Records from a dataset

****************

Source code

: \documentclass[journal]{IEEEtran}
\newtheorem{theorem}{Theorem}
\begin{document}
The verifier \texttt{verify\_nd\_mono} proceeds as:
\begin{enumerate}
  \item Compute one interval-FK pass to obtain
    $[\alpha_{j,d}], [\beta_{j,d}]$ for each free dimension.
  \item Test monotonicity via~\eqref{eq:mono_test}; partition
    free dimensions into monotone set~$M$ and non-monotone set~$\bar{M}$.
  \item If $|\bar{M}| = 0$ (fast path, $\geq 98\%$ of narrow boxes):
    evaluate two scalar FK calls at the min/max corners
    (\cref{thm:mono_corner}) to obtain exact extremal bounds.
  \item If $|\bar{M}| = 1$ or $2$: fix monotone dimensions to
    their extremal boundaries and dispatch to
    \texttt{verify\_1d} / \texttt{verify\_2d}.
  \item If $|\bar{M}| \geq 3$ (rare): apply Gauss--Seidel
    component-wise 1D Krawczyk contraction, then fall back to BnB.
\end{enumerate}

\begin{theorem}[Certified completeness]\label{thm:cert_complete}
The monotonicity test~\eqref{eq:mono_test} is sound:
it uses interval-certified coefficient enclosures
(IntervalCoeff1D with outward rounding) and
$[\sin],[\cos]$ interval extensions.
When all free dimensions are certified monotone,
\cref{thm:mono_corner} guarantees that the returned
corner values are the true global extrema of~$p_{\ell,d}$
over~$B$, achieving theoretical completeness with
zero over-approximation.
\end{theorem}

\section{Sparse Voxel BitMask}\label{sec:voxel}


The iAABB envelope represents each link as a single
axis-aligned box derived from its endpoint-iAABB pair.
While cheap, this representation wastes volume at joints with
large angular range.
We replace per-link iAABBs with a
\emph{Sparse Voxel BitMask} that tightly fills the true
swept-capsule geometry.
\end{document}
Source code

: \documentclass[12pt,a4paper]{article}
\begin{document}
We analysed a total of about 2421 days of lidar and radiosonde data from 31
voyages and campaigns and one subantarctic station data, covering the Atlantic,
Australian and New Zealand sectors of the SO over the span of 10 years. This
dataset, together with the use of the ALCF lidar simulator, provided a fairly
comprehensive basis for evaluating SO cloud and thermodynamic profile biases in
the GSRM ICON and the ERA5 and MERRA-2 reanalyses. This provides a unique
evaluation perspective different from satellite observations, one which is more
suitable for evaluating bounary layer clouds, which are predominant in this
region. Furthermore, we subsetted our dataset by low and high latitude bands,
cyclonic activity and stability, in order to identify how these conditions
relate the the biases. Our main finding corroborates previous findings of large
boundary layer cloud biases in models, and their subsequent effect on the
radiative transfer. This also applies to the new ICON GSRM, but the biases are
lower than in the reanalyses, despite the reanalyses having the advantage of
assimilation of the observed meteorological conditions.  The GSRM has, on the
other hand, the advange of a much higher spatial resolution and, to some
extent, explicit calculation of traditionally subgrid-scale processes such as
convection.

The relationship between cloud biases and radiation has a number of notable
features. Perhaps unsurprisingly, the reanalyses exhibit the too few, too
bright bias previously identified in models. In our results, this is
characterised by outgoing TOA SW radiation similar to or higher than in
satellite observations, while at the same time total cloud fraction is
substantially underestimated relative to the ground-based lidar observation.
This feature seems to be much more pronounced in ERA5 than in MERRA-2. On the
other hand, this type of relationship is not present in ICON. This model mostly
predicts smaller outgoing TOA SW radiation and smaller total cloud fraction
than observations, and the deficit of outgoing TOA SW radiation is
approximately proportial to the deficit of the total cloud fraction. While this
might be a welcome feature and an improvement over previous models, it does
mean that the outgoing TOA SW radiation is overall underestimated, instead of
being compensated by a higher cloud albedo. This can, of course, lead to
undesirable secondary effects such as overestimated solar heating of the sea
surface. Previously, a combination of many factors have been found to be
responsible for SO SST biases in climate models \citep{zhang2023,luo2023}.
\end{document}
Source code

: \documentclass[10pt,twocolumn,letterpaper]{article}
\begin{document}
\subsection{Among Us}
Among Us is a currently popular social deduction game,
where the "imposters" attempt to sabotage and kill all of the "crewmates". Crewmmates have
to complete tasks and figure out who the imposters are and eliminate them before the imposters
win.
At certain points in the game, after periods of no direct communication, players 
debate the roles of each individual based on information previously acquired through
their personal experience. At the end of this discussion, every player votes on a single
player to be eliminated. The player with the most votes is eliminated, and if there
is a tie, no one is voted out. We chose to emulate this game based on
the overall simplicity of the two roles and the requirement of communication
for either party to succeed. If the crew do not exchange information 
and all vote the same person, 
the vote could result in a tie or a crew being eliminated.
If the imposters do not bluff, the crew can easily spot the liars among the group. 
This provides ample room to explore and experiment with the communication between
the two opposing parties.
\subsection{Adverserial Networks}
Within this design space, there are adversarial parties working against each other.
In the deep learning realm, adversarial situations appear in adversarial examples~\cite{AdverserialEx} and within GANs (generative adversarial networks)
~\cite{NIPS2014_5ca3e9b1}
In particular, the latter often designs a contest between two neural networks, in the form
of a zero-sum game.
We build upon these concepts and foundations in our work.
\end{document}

****************

TASK REQUIREMENTS
Give back, exactly as written, the stretch from the line with "bright bias previously" through the line with "other hand, this", and no other lines from the records above.

RESULT OF THE TASK
bright bias previously identified in models. In our results, this is
characterised by outgoing TOA SW radiation similar to or higher than in
satellite observations, while at the same time total cloud fraction is
substantially underestimated relative to the ground-based lidar observation.
This feature seems to be much more pronounced in ERA5 than in MERRA-2. On the
other hand, this type of relationship is not present in ICON. This model mostly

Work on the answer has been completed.